We build and configure the vector database that stores the processed documents. The vector database is the retrieval engine of the RAG system. It stores document chunks as mathematical representations that allow semantic similarity search: when a staff member asks a question, the system finds the document chunks that are most semantically relevant to that question, not just keyword-matched. The database design and the retrieval algorithms determine how accurately the system surfaces the most relevant documents for each query.
We integrate the retrieval system with the AI layer. The AI receives the retrieved document chunks along with the user's question and synthesizes a response that is grounded in those specific documents. We design the prompting that governs this synthesis to maintain accuracy, include citations to the source documents, and flag uncertainty when the retrieved documents do not contain a clear answer.
We implement access controls that ensure staff can only retrieve documents they are authorized to access. A junior associate's RAG queries should not surface documents from matters where they are not engaged. The access control layer in the RAG system maps to your organization's existing document access policies.
Industries We Serve in Evanston
Law firms and legal practices on Sherman Avenue and throughout Evanston use RAG systems to make completed matter files searchable, build a precedent retrieval system that surfaces relevant prior work for current matters, create a form and template library that returns the most appropriate starting point for each document type, and enable research assistants to query the firm's internal knowledge base alongside external legal databases.

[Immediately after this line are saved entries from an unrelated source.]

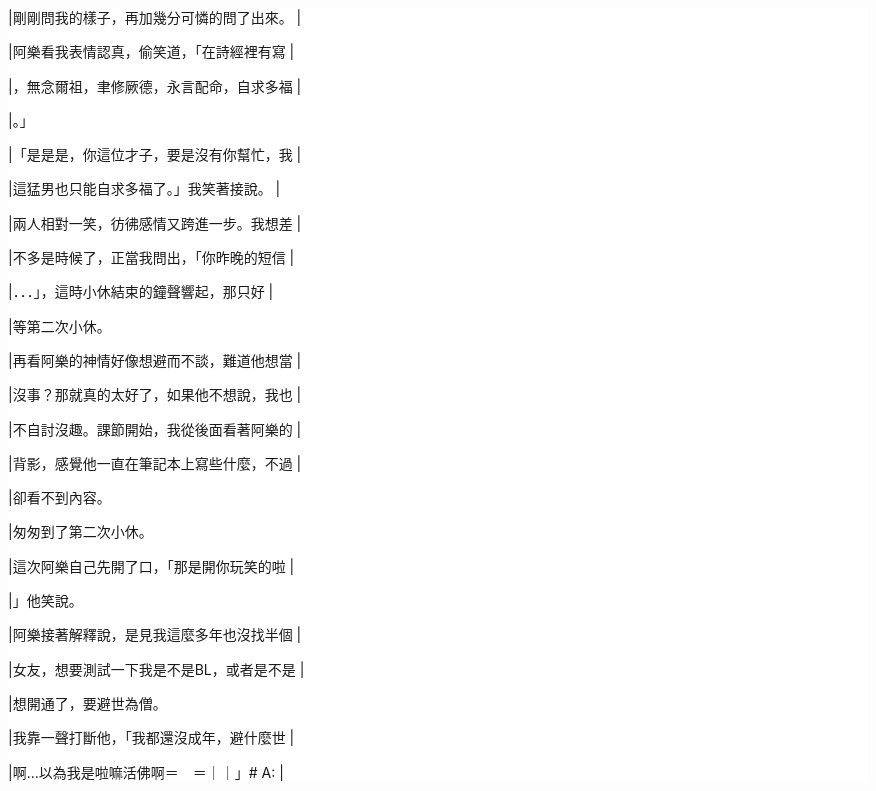 |剛剛問我的樣子，再加幾分可憐的問了出來。 |

|阿樂看我表情認真，偷笑道，「在詩經裡有寫 |

|，無念爾祖，聿修厥德，永言配命，自求多福 |

|。」

|「是是是，你這位才子，要是沒有你幫忙，我 |

|這猛男也只能自求多福了。」我笑著接說。   |

|兩人相對一笑，彷彿感情又跨進一步。我想差 |

|不多是時候了，正當我問出，「你昨晚的短信 |

|．．．」，這時小休結束的鐘聲響起，那只好 |

|等第二次小休。

|再看阿樂的神情好像想避而不談，難道他想當 |

|沒事？那就真的太好了，如果他不想說，我也 |

|不自討沒趣。課節開始，我從後面看著阿樂的 |

|背影，感覺他一直在筆記本上寫些什麼，不過 |

|卻看不到內容。

|匆匆到了第二次小休。

|這次阿樂自己先開了口，「那是開你玩笑的啦 |

|」他笑說。

|阿樂接著解釋說，是見我這麼多年也沒找半個 |

|女友，想要測試一下我是不是BL，或者是不是 |

|想開通了，要避世為僧。

|我靠一聲打斷他，「我都還沒成年，避什麼世 |

|啊...以為我是啦嘛活佛啊＝　＝｜｜」# A:  |
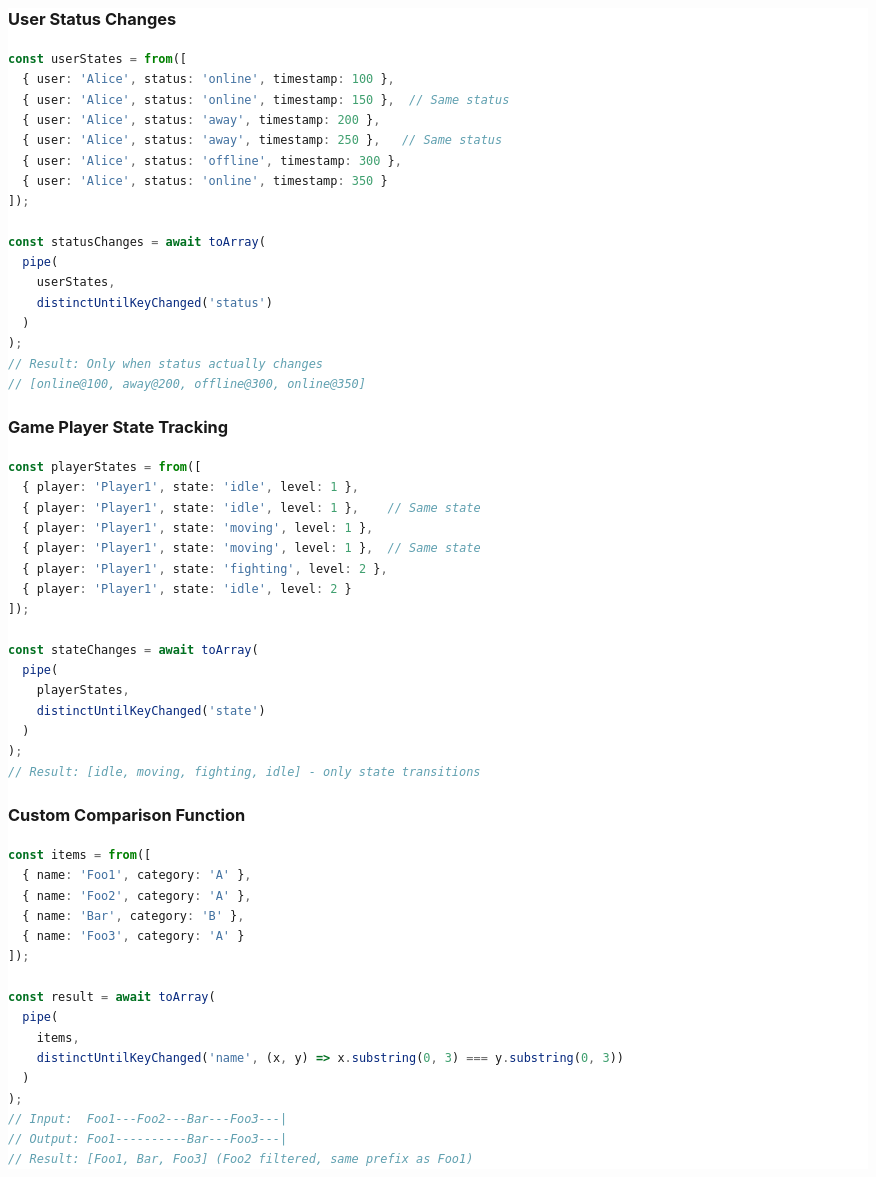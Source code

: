 ### User Status Changes

```typescript
const userStates = from([
  { user: 'Alice', status: 'online', timestamp: 100 },
  { user: 'Alice', status: 'online', timestamp: 150 },  // Same status
  { user: 'Alice', status: 'away', timestamp: 200 },
  { user: 'Alice', status: 'away', timestamp: 250 },   // Same status
  { user: 'Alice', status: 'offline', timestamp: 300 },
  { user: 'Alice', status: 'online', timestamp: 350 }
]);

const statusChanges = await toArray(
  pipe(
    userStates,
    distinctUntilKeyChanged('status')
  )
);
// Result: Only when status actually changes
// [online@100, away@200, offline@300, online@350]
```

### Game Player State Tracking

```typescript
const playerStates = from([
  { player: 'Player1', state: 'idle', level: 1 },
  { player: 'Player1', state: 'idle', level: 1 },    // Same state
  { player: 'Player1', state: 'moving', level: 1 },
  { player: 'Player1', state: 'moving', level: 1 },  // Same state
  { player: 'Player1', state: 'fighting', level: 2 },
  { player: 'Player1', state: 'idle', level: 2 }
]);

const stateChanges = await toArray(
  pipe(
    playerStates,
    distinctUntilKeyChanged('state')
  )
);
// Result: [idle, moving, fighting, idle] - only state transitions
```

### Custom Comparison Function

```typescript
const items = from([
  { name: 'Foo1', category: 'A' },
  { name: 'Foo2', category: 'A' },
  { name: 'Bar', category: 'B' },
  { name: 'Foo3', category: 'A' }
]);

const result = await toArray(
  pipe(
    items,
    distinctUntilKeyChanged('name', (x, y) => x.substring(0, 3) === y.substring(0, 3))
  )
);
// Input:  Foo1---Foo2---Bar---Foo3---|
// Output: Foo1----------Bar---Foo3---|
// Result: [Foo1, Bar, Foo3] (Foo2 filtered, same prefix as Foo1)
```
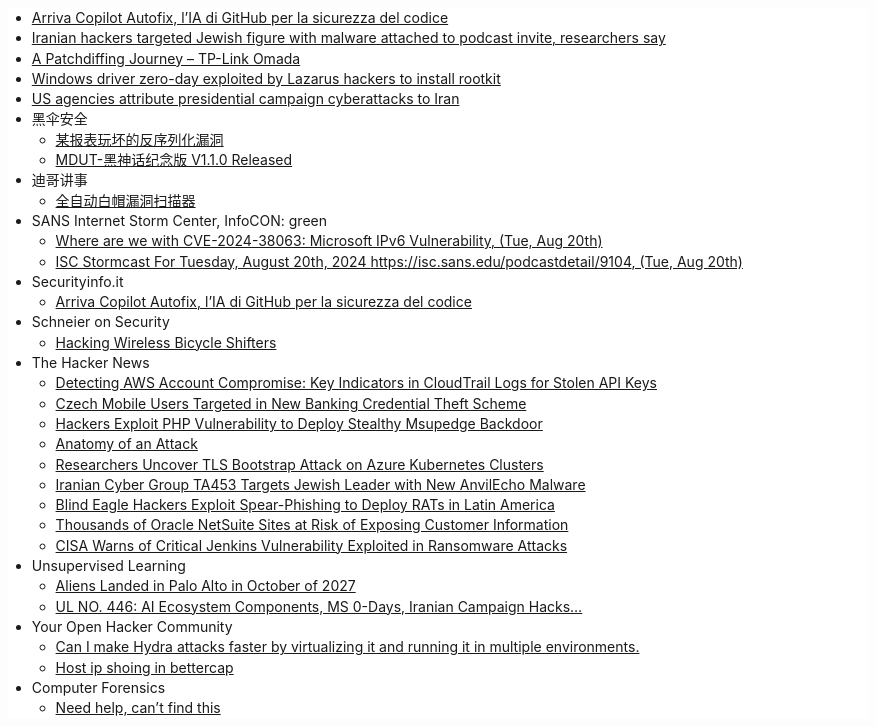   - [Arriva Copilot Autofix, l’IA di GitHub per la sicurezza del codice](https://www.securityinfo.it/2024/08/20/arriva-copilot-autofix-lia-di-github-per-la-sicurezza-del-codice/)
  - [Iranian hackers targeted Jewish figure with malware attached to podcast invite, researchers say](https://therecord.media/iran-hackers-targeted-jewish-figure-with-malware)
  - [A Patchdiffing Journey – TP-Link Omada](https://blog.compass-security.com/2024/08/a-patchdiffing-journey-tp-link-omada/)
  - [Windows driver zero-day exploited by Lazarus hackers to install rootkit](https://www.bleepingcomputer.com/news/microsoft/windows-driver-zero-day-exploited-by-lazarus-hackers-to-install-rootkit/)
  - [US agencies attribute presidential campaign cyberattacks to Iran](https://therecord.media/agencies-attribute-campaign-attacks-to-iran)
- 黑伞安全
  - [某报表玩坏的反序列化漏洞](https://mp.weixin.qq.com/s?__biz=MzU0MzkzOTYzOQ==&mid=2247489484&idx=1&sn=0170236eec27f6c4cbcbdfa22e76901a&chksm=fb029a94cc75138237d08c5ca44d60e9ec07ebe3edef94b783c6e4877f479b58f3f402313e1f&scene=58&subscene=0#rd)
  - [MDUT-黑神话纪念版 V1.1.0 Released](https://mp.weixin.qq.com/s?__biz=MzU0MzkzOTYzOQ==&mid=2247489484&idx=2&sn=c611fd8ad50e5e19bbc6b024bde2ea80&chksm=fb029a94cc751382addc71d495e1079cea48f807bbd87d4ae6ab26d80fadd39bbcad18a5f3b2&scene=58&subscene=0#rd)
- 迪哥讲事
  - [全自动白帽漏洞扫描器](https://mp.weixin.qq.com/s?__biz=MzIzMTIzNTM0MA==&mid=2247495554&idx=1&sn=07c147197a62ad4b5235c4342d2634c4&chksm=e8a5e5e1dfd26cf7e8dafb1547e1913e08f78702165868748224efa9ec4ef39279b4ad86c95e&scene=58&subscene=0#rd)
- SANS Internet Storm Center, InfoCON: green
  - [Where are we with CVE-2024-38063: Microsoft IPv6 Vulnerability, (Tue, Aug 20th)](https://isc.sans.edu/diary/rss/31186)
  - [ISC Stormcast For Tuesday, August 20th, 2024 https://isc.sans.edu/podcastdetail/9104, (Tue, Aug 20th)](https://isc.sans.edu/diary/rss/31184)
- Securityinfo.it
  - [Arriva Copilot Autofix, l’IA di GitHub per la sicurezza del codice](https://www.securityinfo.it/2024/08/20/arriva-copilot-autofix-lia-di-github-per-la-sicurezza-del-codice/?utm_source=rss&utm_medium=rss&utm_campaign=arriva-copilot-autofix-lia-di-github-per-la-sicurezza-del-codice)
- Schneier on Security
  - [Hacking Wireless Bicycle Shifters](https://www.schneier.com/blog/archives/2024/08/hacking-wireless-bicycle-shifters.html)
- The Hacker News
  - [Detecting AWS Account Compromise: Key Indicators in CloudTrail Logs for Stolen API Keys](https://thehackernews.com/2024/08/detecting-aws-account-compromise-key.html)
  - [Czech Mobile Users Targeted in New Banking Credential Theft Scheme](https://thehackernews.com/2024/08/czech-mobile-users-targeted-in-new.html)
  - [Hackers Exploit PHP Vulnerability to Deploy Stealthy Msupedge Backdoor](https://thehackernews.com/2024/08/hackers-exploit-php-vulnerability-to.html)
  - [Anatomy of an Attack](https://thehackernews.com/2024/08/anatomy-of-attack.html)
  - [Researchers Uncover TLS Bootstrap Attack on Azure Kubernetes Clusters](https://thehackernews.com/2024/08/researchers-uncover-tls-bootstrap.html)
  - [Iranian Cyber Group TA453 Targets Jewish Leader with New AnvilEcho Malware](https://thehackernews.com/2024/08/iranian-cyber-group-ta453-targets.html)
  - [Blind Eagle Hackers Exploit Spear-Phishing to Deploy RATs in Latin America](https://thehackernews.com/2024/08/blind-eagle-hackers-exploit-spear.html)
  - [Thousands of Oracle NetSuite Sites at Risk of Exposing Customer Information](https://thehackernews.com/2024/08/thousands-of-oracle-netsuite-sites-at.html)
  - [CISA Warns of Critical Jenkins Vulnerability Exploited in Ransomware Attacks](https://thehackernews.com/2024/08/cisa-warns-of-critical-jenkins.html)
- Unsupervised Learning
  - [Aliens Landed in Palo Alto in October of 2027](https://danielmiessler.com/p/alien-palo-alto-2027)
  - [UL NO. 446: AI Ecosystem Components, MS 0-Days, Iranian Campaign Hacks…](https://danielmiessler.com/p/ul-446)
- Your Open Hacker Community
  - [Can I make Hydra attacks faster by virtualizing it and running it in multiple environments.](https://www.reddit.com/r/HowToHack/comments/1ex95zg/can_i_make_hydra_attacks_faster_by_virtualizing/)
  - [Host ip shoing in bettercap](https://www.reddit.com/r/HowToHack/comments/1ex93r9/host_ip_shoing_in_bettercap/)
- Computer Forensics
  - [Need help, can’t find this](https://www.reddit.com/r/computerforensics/comments/1exa30s/need_help_cant_find_this/)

Consulting and advisory firms near Central Street use RAG systems to make past engagement deliverables accessible for current project teams, build a methodology knowledge base that surfaces the firm's approaches and frameworks for specific problem types, and create a lessons-learned system that helps teams avoid repeating past mistakes and build on past successes.
Healthcare and research organizations near Northwestern University use RAG systems to build clinical reference systems that retrieve relevant guidelines and protocols for specific patient presentations, create literature synthesis tools that connect to curated research libraries, and build organizational knowledge systems that preserve and surface the expertise of senior clinical and research staff.
Wealth management and financial advisory firms near Grosse Point Lighthouse use RAG systems to make investment research archives searchable, build client history retrieval systems that surface relevant past interactions when preparing for client meetings, and create regulatory reference systems that retrieve relevant compliance guidance for specific situations.
Academic and research-adjacent organizations near Northwestern build RAG systems for literature management and synthesis, grant database retrieval, institutional knowledge preservation, and interdisciplinary research support that connects expertise across departmental boundaries.
Professional training and continuing education organizations near the Evanston Public Library build RAG systems to make curriculum archives accessible for new content development, create subject matter expert knowledge bases that preserve the expertise of instructors who have left the organization, and build adaptive content systems that retrieve appropriate materials for specific learner profiles.
What to Expect Working With Us
1. Document library assessment and architecture design. We assess your document library and design the RAG system architecture: document processing pipeline, vector database configuration, retrieval strategy, AI integration, and access control design. We deliver an architecture specification for your review before development begins. This phase takes two to three weeks.
2. Document processing and database build. We process your document library through the preprocessing pipeline, build the vector database, and validate retrieval quality against a test set of queries. We test retrieval accuracy and adjust chunking strategies and retrieval parameters until the system surfaces the right documents consistently.
3. AI integration and query interface. We integrate the retrieval system with the AI layer, configure the synthesis prompting, and build or configure the query interface your team will use. We test the full system against realistic queries from your team members and refine based on their feedback.
4. Deployment, access control configuration, and training. We deploy the production system with appropriate access controls, train your team on effective query strategies, and document the system's capabilities and limitations. We monitor query quality for the first 30 days and address any retrieval or synthesis quality issues identified in production use.